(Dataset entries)
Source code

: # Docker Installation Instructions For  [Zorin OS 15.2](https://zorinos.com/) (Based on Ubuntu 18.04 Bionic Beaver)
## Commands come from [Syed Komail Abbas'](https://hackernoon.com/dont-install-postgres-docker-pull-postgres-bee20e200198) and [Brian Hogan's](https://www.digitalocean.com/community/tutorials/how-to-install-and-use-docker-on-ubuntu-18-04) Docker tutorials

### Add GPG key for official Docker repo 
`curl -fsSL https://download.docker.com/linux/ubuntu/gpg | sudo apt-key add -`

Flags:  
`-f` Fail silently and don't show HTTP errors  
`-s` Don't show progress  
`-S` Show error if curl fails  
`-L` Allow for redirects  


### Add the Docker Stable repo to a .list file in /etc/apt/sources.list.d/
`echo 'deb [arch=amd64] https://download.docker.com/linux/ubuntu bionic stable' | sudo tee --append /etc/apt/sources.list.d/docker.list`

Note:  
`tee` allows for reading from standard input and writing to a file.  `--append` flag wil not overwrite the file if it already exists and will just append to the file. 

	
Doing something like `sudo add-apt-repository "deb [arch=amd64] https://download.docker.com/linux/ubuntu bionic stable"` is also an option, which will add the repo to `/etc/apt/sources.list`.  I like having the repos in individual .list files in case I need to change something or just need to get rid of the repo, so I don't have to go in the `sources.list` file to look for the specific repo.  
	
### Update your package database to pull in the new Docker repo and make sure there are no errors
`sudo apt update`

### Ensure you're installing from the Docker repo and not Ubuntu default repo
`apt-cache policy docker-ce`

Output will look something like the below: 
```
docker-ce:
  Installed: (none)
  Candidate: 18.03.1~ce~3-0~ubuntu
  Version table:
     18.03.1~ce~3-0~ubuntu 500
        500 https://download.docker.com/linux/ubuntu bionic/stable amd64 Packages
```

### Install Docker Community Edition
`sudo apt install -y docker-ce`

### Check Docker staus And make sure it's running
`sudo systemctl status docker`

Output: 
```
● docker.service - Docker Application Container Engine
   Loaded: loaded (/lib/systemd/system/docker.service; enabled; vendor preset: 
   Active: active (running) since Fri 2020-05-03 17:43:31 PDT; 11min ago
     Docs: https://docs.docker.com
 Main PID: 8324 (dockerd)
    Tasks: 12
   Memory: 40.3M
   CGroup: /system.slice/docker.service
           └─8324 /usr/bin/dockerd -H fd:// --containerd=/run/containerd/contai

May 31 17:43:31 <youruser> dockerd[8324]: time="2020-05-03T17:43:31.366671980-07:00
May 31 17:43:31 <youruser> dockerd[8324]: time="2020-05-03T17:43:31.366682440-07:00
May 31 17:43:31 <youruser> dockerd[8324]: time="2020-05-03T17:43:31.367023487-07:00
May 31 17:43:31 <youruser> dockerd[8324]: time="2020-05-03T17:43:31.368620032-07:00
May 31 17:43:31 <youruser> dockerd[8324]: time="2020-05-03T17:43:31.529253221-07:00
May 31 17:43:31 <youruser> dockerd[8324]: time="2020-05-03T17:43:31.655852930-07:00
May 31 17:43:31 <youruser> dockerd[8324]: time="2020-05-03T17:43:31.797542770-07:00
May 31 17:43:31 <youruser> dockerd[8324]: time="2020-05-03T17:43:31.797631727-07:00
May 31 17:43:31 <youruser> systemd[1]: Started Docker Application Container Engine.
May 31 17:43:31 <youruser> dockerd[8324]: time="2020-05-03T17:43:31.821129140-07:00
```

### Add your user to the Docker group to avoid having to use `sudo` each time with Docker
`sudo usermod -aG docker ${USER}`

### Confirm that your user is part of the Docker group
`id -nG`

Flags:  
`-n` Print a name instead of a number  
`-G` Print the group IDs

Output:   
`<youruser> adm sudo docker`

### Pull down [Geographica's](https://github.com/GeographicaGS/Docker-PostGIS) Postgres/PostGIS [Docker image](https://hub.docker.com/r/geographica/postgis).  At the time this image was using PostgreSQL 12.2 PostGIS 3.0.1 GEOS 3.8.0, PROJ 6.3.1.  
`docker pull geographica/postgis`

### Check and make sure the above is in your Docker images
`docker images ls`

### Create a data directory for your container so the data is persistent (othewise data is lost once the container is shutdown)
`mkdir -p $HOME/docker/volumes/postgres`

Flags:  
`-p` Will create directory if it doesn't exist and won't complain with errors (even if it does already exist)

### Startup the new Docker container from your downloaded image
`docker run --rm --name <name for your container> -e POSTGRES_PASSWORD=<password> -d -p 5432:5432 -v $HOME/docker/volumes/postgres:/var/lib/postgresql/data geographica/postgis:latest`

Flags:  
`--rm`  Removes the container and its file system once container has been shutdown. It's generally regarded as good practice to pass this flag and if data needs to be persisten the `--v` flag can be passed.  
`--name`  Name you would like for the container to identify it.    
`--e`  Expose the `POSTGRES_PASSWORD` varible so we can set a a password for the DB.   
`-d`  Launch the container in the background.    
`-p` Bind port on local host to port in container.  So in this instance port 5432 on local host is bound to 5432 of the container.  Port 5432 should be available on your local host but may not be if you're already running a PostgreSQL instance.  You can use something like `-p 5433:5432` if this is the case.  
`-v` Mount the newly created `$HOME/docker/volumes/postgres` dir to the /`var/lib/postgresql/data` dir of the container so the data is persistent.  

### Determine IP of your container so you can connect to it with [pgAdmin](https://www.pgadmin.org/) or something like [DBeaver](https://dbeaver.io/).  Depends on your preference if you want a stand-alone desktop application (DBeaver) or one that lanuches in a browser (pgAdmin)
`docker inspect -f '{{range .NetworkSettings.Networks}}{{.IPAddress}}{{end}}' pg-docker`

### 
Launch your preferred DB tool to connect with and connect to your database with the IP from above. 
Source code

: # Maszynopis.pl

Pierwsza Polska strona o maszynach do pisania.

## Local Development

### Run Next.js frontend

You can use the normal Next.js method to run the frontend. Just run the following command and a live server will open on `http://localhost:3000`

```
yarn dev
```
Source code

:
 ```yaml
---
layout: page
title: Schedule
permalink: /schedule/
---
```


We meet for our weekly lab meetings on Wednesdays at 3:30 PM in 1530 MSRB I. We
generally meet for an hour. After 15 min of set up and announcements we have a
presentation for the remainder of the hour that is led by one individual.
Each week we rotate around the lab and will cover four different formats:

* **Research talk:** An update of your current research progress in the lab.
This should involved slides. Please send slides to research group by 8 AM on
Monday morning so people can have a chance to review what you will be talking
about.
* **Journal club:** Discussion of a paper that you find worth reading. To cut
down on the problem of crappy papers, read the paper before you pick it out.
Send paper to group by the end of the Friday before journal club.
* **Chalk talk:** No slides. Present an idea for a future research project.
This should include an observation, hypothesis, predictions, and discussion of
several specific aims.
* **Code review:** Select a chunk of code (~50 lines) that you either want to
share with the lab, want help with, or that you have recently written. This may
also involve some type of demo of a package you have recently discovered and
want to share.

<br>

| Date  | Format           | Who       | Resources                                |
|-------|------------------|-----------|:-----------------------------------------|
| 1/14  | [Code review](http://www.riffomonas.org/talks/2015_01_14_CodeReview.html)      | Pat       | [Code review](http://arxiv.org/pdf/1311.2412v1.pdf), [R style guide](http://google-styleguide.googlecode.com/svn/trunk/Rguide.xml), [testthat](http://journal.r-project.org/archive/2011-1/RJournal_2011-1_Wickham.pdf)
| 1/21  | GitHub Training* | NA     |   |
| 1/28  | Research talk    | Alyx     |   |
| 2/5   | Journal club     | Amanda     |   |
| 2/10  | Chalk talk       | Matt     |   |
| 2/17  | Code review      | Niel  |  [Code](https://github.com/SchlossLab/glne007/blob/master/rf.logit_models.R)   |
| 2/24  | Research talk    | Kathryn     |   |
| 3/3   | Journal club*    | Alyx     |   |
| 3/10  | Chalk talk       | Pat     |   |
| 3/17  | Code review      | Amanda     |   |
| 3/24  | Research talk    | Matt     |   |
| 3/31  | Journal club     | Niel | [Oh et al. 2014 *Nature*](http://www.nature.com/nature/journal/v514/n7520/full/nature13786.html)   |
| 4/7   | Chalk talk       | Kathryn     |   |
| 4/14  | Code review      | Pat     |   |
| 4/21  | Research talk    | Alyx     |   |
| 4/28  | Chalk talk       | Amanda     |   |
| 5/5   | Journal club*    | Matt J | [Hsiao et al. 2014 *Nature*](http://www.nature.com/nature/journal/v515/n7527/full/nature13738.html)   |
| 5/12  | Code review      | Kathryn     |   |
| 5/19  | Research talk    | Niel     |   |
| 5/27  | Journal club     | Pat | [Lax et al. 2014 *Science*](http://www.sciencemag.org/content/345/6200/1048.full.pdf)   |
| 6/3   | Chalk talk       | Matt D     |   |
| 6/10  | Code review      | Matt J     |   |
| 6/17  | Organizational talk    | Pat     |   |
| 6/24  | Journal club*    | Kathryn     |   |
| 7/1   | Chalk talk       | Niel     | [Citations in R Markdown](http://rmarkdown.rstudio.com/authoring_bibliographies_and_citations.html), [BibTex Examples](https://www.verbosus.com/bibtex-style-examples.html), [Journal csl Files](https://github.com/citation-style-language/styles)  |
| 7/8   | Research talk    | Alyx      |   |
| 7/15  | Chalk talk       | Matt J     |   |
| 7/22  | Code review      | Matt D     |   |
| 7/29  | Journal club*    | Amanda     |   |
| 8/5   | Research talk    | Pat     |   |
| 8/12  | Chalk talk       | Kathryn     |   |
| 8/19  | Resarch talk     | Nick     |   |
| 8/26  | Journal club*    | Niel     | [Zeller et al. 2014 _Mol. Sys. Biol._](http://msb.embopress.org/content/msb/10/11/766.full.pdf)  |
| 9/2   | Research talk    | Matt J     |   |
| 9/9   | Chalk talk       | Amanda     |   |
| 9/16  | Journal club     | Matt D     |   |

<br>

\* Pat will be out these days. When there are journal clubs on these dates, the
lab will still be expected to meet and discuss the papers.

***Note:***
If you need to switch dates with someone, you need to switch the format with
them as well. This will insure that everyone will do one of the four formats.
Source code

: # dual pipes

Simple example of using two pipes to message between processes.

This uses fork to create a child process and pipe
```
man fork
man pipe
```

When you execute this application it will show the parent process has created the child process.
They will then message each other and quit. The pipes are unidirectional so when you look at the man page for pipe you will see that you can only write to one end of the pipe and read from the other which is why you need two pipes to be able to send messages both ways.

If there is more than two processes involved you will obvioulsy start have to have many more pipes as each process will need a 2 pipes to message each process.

What you need to do: Among the lines above, find the ones containing "Amanda" and copy them.

Exercise solution:
| 2/5   | Journal club     | Amanda     |   |
| 3/17  | Code review      | Amanda     |   |
| 4/28  | Chalk talk       | Amanda     |   |
| 7/29  | Journal club*    | Amanda     |   |
| 9/9   | Chalk talk       | Amanda     |   |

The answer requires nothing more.